• [Aim of the task] The word "existing" may appear in lines of the data; say how many such lines there are, with nothing beyond the number.
Start of Working data
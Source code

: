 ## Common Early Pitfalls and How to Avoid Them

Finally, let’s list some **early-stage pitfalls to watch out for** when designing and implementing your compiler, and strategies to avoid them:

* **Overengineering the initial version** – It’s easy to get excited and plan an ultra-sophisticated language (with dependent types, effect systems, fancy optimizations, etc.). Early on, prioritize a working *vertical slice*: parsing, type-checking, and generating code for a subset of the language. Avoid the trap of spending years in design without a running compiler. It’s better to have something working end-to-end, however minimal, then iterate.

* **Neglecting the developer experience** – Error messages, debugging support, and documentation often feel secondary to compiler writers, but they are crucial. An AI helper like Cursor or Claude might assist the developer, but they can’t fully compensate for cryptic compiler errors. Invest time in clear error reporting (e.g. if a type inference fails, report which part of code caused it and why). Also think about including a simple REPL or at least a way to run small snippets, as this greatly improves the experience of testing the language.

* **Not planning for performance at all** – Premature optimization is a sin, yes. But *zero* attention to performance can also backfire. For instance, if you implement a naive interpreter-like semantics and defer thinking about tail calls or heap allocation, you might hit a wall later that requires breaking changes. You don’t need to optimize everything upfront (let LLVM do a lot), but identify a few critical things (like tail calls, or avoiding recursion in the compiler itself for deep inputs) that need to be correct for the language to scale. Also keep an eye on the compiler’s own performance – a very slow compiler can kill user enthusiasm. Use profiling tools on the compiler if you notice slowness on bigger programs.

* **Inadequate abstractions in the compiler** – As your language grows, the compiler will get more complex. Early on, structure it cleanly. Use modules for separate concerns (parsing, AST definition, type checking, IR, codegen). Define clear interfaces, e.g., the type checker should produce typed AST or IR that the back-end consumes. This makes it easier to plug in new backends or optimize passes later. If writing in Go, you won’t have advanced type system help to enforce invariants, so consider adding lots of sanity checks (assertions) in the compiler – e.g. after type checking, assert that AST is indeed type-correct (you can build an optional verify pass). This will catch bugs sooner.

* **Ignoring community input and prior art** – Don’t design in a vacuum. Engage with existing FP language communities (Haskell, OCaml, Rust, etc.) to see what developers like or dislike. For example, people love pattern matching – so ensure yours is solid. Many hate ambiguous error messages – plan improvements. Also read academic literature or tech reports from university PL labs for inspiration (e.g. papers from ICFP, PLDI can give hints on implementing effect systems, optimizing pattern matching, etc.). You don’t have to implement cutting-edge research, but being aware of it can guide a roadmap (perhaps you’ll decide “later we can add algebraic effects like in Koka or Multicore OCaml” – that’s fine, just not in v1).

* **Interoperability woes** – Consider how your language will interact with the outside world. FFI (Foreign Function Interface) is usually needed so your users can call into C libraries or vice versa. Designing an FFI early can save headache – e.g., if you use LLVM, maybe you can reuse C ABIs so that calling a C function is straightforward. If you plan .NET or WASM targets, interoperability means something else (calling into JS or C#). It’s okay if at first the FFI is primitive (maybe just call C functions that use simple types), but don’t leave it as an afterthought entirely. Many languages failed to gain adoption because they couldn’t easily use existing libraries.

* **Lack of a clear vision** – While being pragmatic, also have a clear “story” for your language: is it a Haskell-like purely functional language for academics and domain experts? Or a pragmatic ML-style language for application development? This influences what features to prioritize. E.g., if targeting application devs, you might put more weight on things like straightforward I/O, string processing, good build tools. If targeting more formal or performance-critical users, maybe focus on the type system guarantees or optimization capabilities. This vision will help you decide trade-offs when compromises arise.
End of Working data
• [Solution below] 2